In the latest Times Higher Education (THE) World University Rankings, 8 of the 12 Dutch universities listed moved down. TU Delft remains the highest-ranked Dutch institution and keeps the national lead, even though its exact global position dipped slightly.
This year’s Dutch top tier includes TU Delft and the University of Amsterdam in the global top 100, with Wageningen and Leiden close behind. Further down the list, Erasmus University Rotterdam sits at 107th, Maastricht around the low 130s, VU Amsterdam in the 170s, Radboud in the 150s, and Twente and Eindhoven near the 190s. Tilburg falls in the 300–350 band. (Exact places vary by list version, but the direction of travel is clear: more Dutch universities moved down than up.)
Why the slide
THE points to shifting global performance and methodology pressure: universities are judged on teaching, research output and quality, industry links, and international outlook.
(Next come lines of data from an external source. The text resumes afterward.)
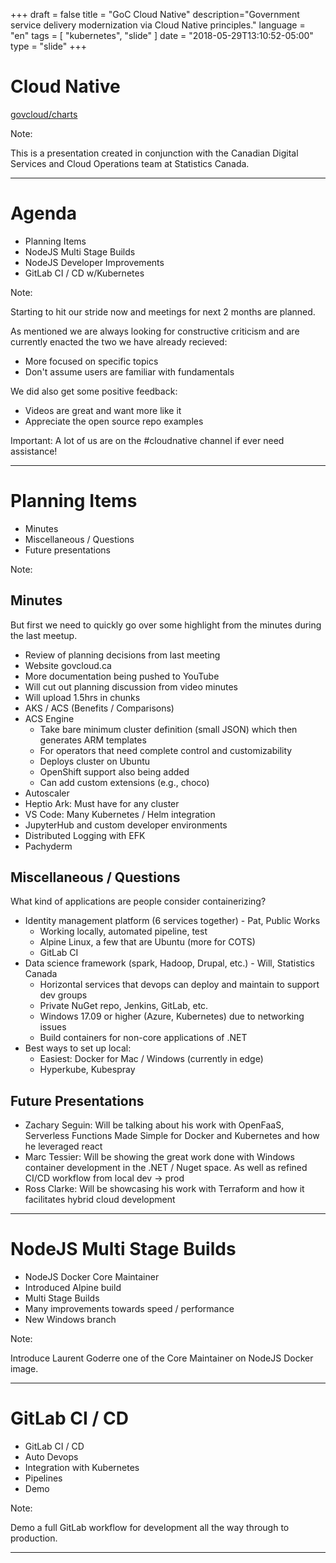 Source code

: +++
draft = false
title = "GoC Cloud Native"
description="Government service delivery modernization via Cloud Native principles."
language = "en"
tags = [
    "kubernetes",
    "slide"
]
date = "2018-05-29T13:10:52-05:00"
type = "slide"
+++

<!-- .slide: id="ops" data-transition="concave" -->

# Cloud Native

[govcloud/charts](http://github.com/govcloud/charts) <i class="fa fa-github"></i></li>

Note:

This is a presentation created in conjunction with the Canadian Digital Services and Cloud Operations team at Statistics Canada.

---

<!-- .slide: id="agenda" data-transition="concave" -->

# Agenda

* Planning Items
* NodeJS Multi Stage Builds
* NodeJS Developer Improvements
* GitLab CI / CD w/Kubernetes

Note:

Starting to hit our stride now and meetings for next 2 months are planned.

As mentioned we are always looking for constructive criticism and are currently enacted the two we have already recieved:

* More focused on specific topics
* Don't assume users are familiar with fundamentals

We did also get some positive feedback:

* Videos are great and want more like it
* Appreciate the open source repo examples

Important: A lot of us are on the #cloudnative channel if ever need assistance!

---

<!-- .slide: id="planning" data-transition="concave" -->

# Planning Items

* Minutes
* Miscellaneous / Questions
* Future presentations

Note:

## Minutes

But first we need to quickly go over some highlight from the minutes during the last meetup.

* Review of planning decisions from last meeting
* Website govcloud.ca
* More documentation being pushed to YouTube
* Will cut out planning discussion from video minutes
* Will upload 1.5hrs in chunks
* AKS / ACS (Benefits / Comparisons)
* ACS Engine
  * Take bare minimum cluster definition (small JSON) which then generates ARM templates
  * For operators that need complete control and customizability
  * Deploys cluster on Ubuntu
  * OpenShift support also being added
  * Can add custom extensions (e.g., choco)
* Autoscaler
* Heptio Ark: Must have for any cluster
* VS Code: Many Kubernetes / Helm integration
* JupyterHub and custom developer environments
* Distributed Logging with EFK
* Pachyderm

## Miscellaneous / Questions

What kind of applications are people consider containerizing?

* Identity management platform (6 services together) - Pat, Public Works
  * Working locally, automated pipeline, test
  * Alpine Linux, a few that are Ubuntu (more for COTS)
  * GitLab CI
* Data science framework (spark, Hadoop, Drupal, etc.) - Will, Statistics Canada
  * Horizontal services that devops can deploy and maintain to support dev groups
  * Private NuGet repo, Jenkins, GitLab, etc.
  * Windows 17.09 or higher (Azure, Kubernetes) due to networking issues
  * Build containers for non-core applications of .NET
* Best ways to set up local:
  * Easiest: Docker for Mac / Windows (currently in edge)
  * Hyperkube, Kubespray

## Future Presentations

* Zachary Seguin: Will be talking about his work with OpenFaaS, Serverless Functions Made Simple for Docker and Kubernetes and how he leveraged react
* Marc Tessier: Will be showing the great work done with Windows container development in the .NET / Nuget space. As well as refined CI/CD workflow from local dev -> prod
* Ross Clarke: Will be showcasing his work with Terraform and how it facilitates hybrid cloud development

___

<!-- .slide: id="nodejs" data-transition="concave" -->

# NodeJS Multi Stage Builds

* NodeJS Docker Core Maintainer
* Introduced Alpine build
* Multi Stage Builds
* Many improvements towards speed / performance
* New Windows branch

Note:

Introduce Laurent Goderre one of the Core Maintainer on NodeJS Docker image.

___

<!-- .slide: id="gitlab" data-transition="concave" -->

# GitLab CI / CD

* GitLab CI / CD
* Auto Devops
* Integration with Kubernetes
* Pipelines
* Demo

Note:

Demo a full GitLab workflow for development all the way through to production.

___
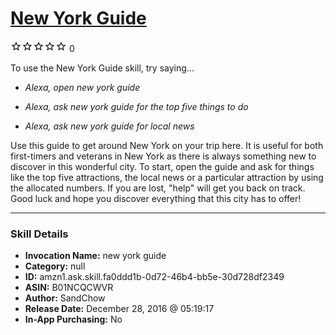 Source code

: # [New York Guide](http://alexa.amazon.com/#skills/amzn1.ask.skill.fa0ddd1b-0d72-46b4-bb5e-30d728df2349)
![0 stars](../../images/ic_star_border_black_18dp_1x.png)![0 stars](../../images/ic_star_border_black_18dp_1x.png)![0 stars](../../images/ic_star_border_black_18dp_1x.png)![0 stars](../../images/ic_star_border_black_18dp_1x.png)![0 stars](../../images/ic_star_border_black_18dp_1x.png) 0

To use the New York Guide skill, try saying...

* *Alexa, open new york guide*

* *Alexa, ask new york guide for the top five things to do*

* *Alexa, ask new york guide for local news*

Use this guide to get around New York on your trip here. It is useful for both first-timers and veterans in New York as there is always something new to discover in this wonderful city. To start, open the guide and ask for things like the top five attractions, the local news or a particular attraction by using the allocated numbers. If you are lost, "help" will get you back on track. Good luck and hope you discover everything that this city has to offer!

***

### Skill Details

* **Invocation Name:** new york guide
* **Category:** null
* **ID:** amzn1.ask.skill.fa0ddd1b-0d72-46b4-bb5e-30d728df2349
* **ASIN:** B01NCQCWVR
* **Author:** SandChow
* **Release Date:** December 28, 2016 @ 05:19:17
* **In-App Purchasing:** No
Dutch institutions still do well on internationalisation, but budget constraints and research capacity are weighing on year-to-year scores. The Netherlands is also feeling the global rebalancing toward Asia seen across the ranking.

Photo Credits: Anant Chandra/Unsplash
Important context
The national picture is mixed: four Dutch universities rose while eight fell, so the overall system remains competitive.
Separate rankings (like QS) also put TU Delft at the top nationally, underlining a consistent lead for engineering and tech, but these lists use different methods, so positions won’t match exactly.
Utrecht University no longer takes part in THE, which is why it doesn’t appear in this table, even though it remains highly placed in other rankings.
What to watch next
University leaders warn that further funding uncertainty could keep pressure on research and teaching indicators. For applicants, the main takeaway is stability at the top (TU Delft still #1 in the Netherlands) and small shifts elsewhere, use rankings as one input, but check programme strength, fit, and subject-level results before deciding.